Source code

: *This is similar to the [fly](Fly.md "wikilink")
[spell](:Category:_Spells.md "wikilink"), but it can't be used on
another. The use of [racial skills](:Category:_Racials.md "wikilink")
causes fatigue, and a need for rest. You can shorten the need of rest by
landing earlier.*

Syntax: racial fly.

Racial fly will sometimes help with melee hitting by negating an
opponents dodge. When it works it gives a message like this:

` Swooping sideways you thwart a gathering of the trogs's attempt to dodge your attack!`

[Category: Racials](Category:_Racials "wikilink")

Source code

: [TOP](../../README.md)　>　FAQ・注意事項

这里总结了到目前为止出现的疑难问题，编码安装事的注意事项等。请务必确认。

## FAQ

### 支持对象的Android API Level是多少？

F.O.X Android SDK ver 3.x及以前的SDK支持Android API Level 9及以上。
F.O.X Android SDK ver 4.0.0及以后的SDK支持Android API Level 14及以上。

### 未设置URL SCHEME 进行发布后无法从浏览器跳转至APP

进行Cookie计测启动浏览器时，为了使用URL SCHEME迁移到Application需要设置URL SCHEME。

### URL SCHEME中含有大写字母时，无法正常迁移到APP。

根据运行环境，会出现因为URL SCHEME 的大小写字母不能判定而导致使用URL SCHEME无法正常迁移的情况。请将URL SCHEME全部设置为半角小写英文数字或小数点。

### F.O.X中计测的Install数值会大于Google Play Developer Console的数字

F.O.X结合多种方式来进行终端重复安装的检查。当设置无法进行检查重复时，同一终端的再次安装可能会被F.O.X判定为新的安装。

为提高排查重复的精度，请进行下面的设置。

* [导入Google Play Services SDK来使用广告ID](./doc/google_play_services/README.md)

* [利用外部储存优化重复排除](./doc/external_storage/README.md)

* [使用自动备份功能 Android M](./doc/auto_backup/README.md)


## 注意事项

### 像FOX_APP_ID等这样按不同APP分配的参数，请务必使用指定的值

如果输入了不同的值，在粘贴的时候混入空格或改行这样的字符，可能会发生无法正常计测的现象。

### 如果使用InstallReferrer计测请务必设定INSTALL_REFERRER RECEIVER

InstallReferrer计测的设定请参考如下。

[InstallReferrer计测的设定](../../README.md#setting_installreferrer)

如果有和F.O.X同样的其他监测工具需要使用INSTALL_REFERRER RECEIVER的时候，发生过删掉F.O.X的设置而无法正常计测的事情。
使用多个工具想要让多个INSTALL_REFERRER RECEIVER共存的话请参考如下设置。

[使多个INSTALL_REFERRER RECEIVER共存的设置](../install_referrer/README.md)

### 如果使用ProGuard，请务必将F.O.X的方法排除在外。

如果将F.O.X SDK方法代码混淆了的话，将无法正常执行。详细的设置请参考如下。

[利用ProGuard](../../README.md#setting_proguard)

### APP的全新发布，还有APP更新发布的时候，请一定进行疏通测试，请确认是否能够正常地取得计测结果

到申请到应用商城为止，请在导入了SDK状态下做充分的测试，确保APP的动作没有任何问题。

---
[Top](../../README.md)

**What you should do**: What lines in the material above contain the word "Category"? Copy them out.

**Response area**:
[spell](:Category:_Spells.md "wikilink"), but it can't be used on
another. The use of [racial skills](:Category:_Racials.md "wikilink")
[Category: Racials](Category:_Racials "wikilink")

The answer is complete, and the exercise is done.